The lifting of Covid-19 measures has swiftly elevated global air travel demand, Airports Council International (ACI) World said in a report published earlier this week.
ACI’s quarterly assessment, which looked into the impact of Covid-19 on airports around the world, showed that the removal or loosening of travel restrictions has had a ‘positive and immediate impact’ on the travel sector.
“The recent momentum created by the lifting of many health measures and the relaxation of most travel restrictions in many European countries and in the Americas has renewed industry optimism,” ACI said.
“It however exposed even more the uneven recovery as major aviation markets in Asia-Pacific lag behind their Western counterparts as they continue to be in part closed to international traffic,” the council added.
Regarding airport traffic recovery, the report showed that things are looking positive for the foreseeable future.
Global passenger traffic is estimated to noticeably increase in 2022, reaching 77 per cent of the pre-pandemic levels of 2019.
Total global passenger traffic is projected to reach 7.1 billion people.
The Covid-19 pandemic was devastating to the sector in 2019, taking away a whopping 4.6 billion passengers from the figures of 2019, reflecting a downturn in global passenger traffic of 50.3 per cent.
Moreover, the first two years of the pandemic saw a reduction in global passenger traffic of 10.2 billion.
“Considering my recent trips and based on the latest data, there is no doubt that many travellers are eager to resume travelling—and the early summer volumes are a testament to it,” ACI World Director General Luis Felipe de Oliveira said.
“With the combination of ‘vacation deprivation’ and an upsurge in confidence in air travel provided by increased vaccination rates and safety measures, the relaxation of travel restrictions will help boost the propensity for air travel and fuel the industry’s recovery,” he added.
Furthermore, the ACI World Director General noted that “with many countries taking steps towards the return to a certain normality, lifting almost all the health measures and travel restrictions, we expect a jump in air travel demand in the second half of 2022”.
However, despite the positive traffic trends, the council noted that uncertainties still persist, particularly when it comes to the medium and long-term outlook of the sector.
“While many indicators are pointing towards the recovery, the industry is also facing some significant headwinds including geopolitical conflicts, higher inflation, the risk of economic downturn, supply chain disruptions, labour shortages and potential new outbreaks,” ACI explained.
“Despite the downside risks, the industry remains confident that the potential for a recovery to 2019 levels within two or three years is foreseeable,” it added.
The report explained that the strong recovery in aviation has not been even across all regions.
Certain markets have experienced a much stronger recovery in passenger volume, despite the slower than expected first quarter, due to the emergence of the Omicron variant.
In spite of this disparity between markets, global passenger traffic is still projected to reach 2019 levels by the end of 2023.

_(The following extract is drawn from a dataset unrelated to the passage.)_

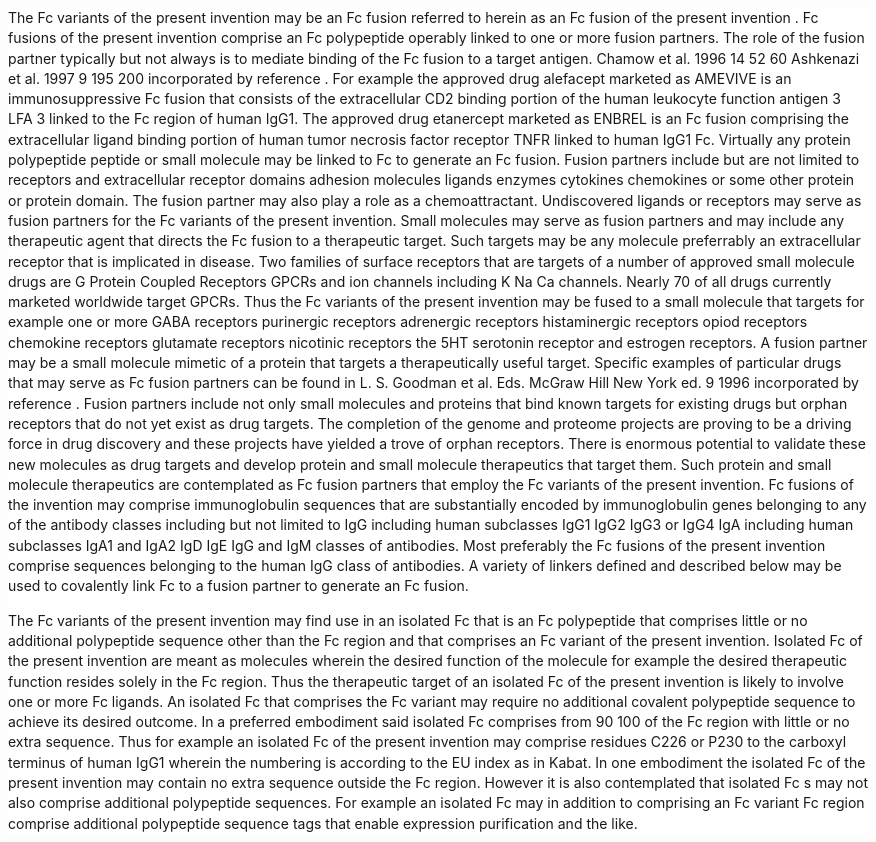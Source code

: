 The Fc variants of the present invention may be an Fc fusion referred to herein as an Fc fusion of the present invention . Fc fusions of the present invention comprise an Fc polypeptide operably linked to one or more fusion partners. The role of the fusion partner typically but not always is to mediate binding of the Fc fusion to a target antigen. Chamow et al. 1996 14 52 60 Ashkenazi et al. 1997 9 195 200 incorporated by reference . For example the approved drug alefacept marketed as AMEVIVE is an immunosuppressive Fc fusion that consists of the extracellular CD2 binding portion of the human leukocyte function antigen 3 LFA 3 linked to the Fc region of human IgG1. The approved drug etanercept marketed as ENBREL is an Fc fusion comprising the extracellular ligand binding portion of human tumor necrosis factor receptor TNFR linked to human IgG1 Fc. Virtually any protein polypeptide peptide or small molecule may be linked to Fc to generate an Fc fusion. Fusion partners include but are not limited to receptors and extracellular receptor domains adhesion molecules ligands enzymes cytokines chemokines or some other protein or protein domain. The fusion partner may also play a role as a chemoattractant. Undiscovered ligands or receptors may serve as fusion partners for the Fc variants of the present invention. Small molecules may serve as fusion partners and may include any therapeutic agent that directs the Fc fusion to a therapeutic target. Such targets may be any molecule preferrably an extracellular receptor that is implicated in disease. Two families of surface receptors that are targets of a number of approved small molecule drugs are G Protein Coupled Receptors GPCRs and ion channels including K Na Ca channels. Nearly 70 of all drugs currently marketed worldwide target GPCRs. Thus the Fc variants of the present invention may be fused to a small molecule that targets for example one or more GABA receptors purinergic receptors adrenergic receptors histaminergic receptors opiod receptors chemokine receptors glutamate receptors nicotinic receptors the 5HT serotonin receptor and estrogen receptors. A fusion partner may be a small molecule mimetic of a protein that targets a therapeutically useful target. Specific examples of particular drugs that may serve as Fc fusion partners can be found in L. S. Goodman et al. Eds. McGraw Hill New York ed. 9 1996 incorporated by reference . Fusion partners include not only small molecules and proteins that bind known targets for existing drugs but orphan receptors that do not yet exist as drug targets. The completion of the genome and proteome projects are proving to be a driving force in drug discovery and these projects have yielded a trove of orphan receptors. There is enormous potential to validate these new molecules as drug targets and develop protein and small molecule therapeutics that target them. Such protein and small molecule therapeutics are contemplated as Fc fusion partners that employ the Fc variants of the present invention. Fc fusions of the invention may comprise immunoglobulin sequences that are substantially encoded by immunoglobulin genes belonging to any of the antibody classes including but not limited to IgG including human subclasses IgG1 IgG2 IgG3 or IgG4 IgA including human subclasses IgA1 and IgA2 IgD IgE IgG and IgM classes of antibodies. Most preferably the Fc fusions of the present invention comprise sequences belonging to the human IgG class of antibodies. A variety of linkers defined and described below may be used to covalently link Fc to a fusion partner to generate an Fc fusion.

The Fc variants of the present invention may find use in an isolated Fc that is an Fc polypeptide that comprises little or no additional polypeptide sequence other than the Fc region and that comprises an Fc variant of the present invention. Isolated Fc of the present invention are meant as molecules wherein the desired function of the molecule for example the desired therapeutic function resides solely in the Fc region. Thus the therapeutic target of an isolated Fc of the present invention is likely to involve one or more Fc ligands. An isolated Fc that comprises the Fc variant may require no additional covalent polypeptide sequence to achieve its desired outcome. In a preferred embodiment said isolated Fc comprises from 90 100 of the Fc region with little or no extra sequence. Thus for example an isolated Fc of the present invention may comprise residues C226 or P230 to the carboxyl terminus of human IgG1 wherein the numbering is according to the EU index as in Kabat. In one embodiment the isolated Fc of the present invention may contain no extra sequence outside the Fc region. However it is also contemplated that isolated Fc s may not also comprise additional polypeptide sequences. For example an isolated Fc may in addition to comprising an Fc variant Fc region comprise additional polypeptide sequence tags that enable expression purification and the like.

What is more, a full-year recovery to pre-pandemic levels is estimated to be achieved in 2024.
“The overall recovery will mainly be driven by the recovery of domestic passenger traffic but will be hampered by the recovery stagnation in Asia-Pacific and a slower recovery in global international travel (globally, domestic traffic accounted for 58 per cent of total passenger traffic in 2019),” the report explained.
“Global domestic passenger traffic is still expected to reach 2019 levels in late 2023 with full-year 2023 traffic at par with 2019 levels,” it added.